The ten courses of action
A plain checklist of ten harmful acts to drop and their ten healthy opposites to grow — in body, speech, and mind.
The ten courses of action (Sanskrit daśakuśalakarmapatha; Pali dasakusalakammapatha) are an everyday moral checklist that sorts conduct into ten kinds of behavior. Each appears in two forms: a harmful version to abandon and a wholesome version to cultivate. They rest on "karma" (Sanskrit; Pali kamma) — the broadly pan-Indian idea, shared in different forms with Hinduism and Jainism, that intentional acts carry moral consequences. Buddhism's particular emphasis is that what makes an act good or bad is above all the intention (cetanā) behind it, not its ritual correctness.
Three of the ten concern the body: not killing living beings; not stealing or taking what isn't given; and not engaging in sexual misconduct (harmful, exploitative, or betraying sexual behavior). Four concern speech, which the tradition takes very seriously: not lying; not speaking divisively (words that split people apart); not speaking harshly (cruel or abusive language); and not engaging in idle chatter (pointless, distracting talk). The final three concern the mind itself: not being covetous (greedily craving what belongs to others); not harboring ill will (wishing harm on others); and not holding wrong view — here, specifically a confused outlook that denies the moral law of cause and effect, for instance claiming that actions have no consequences and that generosity or harm make no difference.
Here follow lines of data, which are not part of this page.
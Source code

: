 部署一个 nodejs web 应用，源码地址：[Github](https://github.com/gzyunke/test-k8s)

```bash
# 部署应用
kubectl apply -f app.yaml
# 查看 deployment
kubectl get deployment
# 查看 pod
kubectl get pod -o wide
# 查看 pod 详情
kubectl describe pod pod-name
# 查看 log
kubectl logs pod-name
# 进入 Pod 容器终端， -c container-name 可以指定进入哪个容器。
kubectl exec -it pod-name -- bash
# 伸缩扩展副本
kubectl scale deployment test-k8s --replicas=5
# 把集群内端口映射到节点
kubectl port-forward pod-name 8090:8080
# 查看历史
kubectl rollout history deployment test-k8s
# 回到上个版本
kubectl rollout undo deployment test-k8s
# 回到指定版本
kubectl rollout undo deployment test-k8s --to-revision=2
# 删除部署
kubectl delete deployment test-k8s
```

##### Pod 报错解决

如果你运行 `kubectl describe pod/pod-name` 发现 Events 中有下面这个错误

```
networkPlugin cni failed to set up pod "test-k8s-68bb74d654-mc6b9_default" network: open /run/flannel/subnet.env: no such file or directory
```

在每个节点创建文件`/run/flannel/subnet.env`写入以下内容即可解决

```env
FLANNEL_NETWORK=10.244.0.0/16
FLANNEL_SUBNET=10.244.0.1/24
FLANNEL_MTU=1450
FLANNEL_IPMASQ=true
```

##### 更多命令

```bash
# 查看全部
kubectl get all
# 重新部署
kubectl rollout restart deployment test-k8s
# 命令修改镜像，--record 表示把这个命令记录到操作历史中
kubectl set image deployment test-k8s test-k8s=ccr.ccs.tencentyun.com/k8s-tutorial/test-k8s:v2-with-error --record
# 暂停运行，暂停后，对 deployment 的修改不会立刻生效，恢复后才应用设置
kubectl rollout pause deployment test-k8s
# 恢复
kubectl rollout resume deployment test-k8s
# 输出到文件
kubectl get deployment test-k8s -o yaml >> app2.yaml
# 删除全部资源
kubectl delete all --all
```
What makes this list distinctive is that it reaches inward. Many ethical codes judge only outward deeds, but here covetousness and ill will are counted as faults even if you never act on them, because in Buddhism the mind is where action truly begins. Living by the wholesome ten is held to incline a person toward peace, fortunate rebirths, and ultimately liberation; living by their opposites entangles a person more deeply in suffering. It is offered less as a set of commandments handed down from above than as a practical map of which habits free the heart and which ones bind it.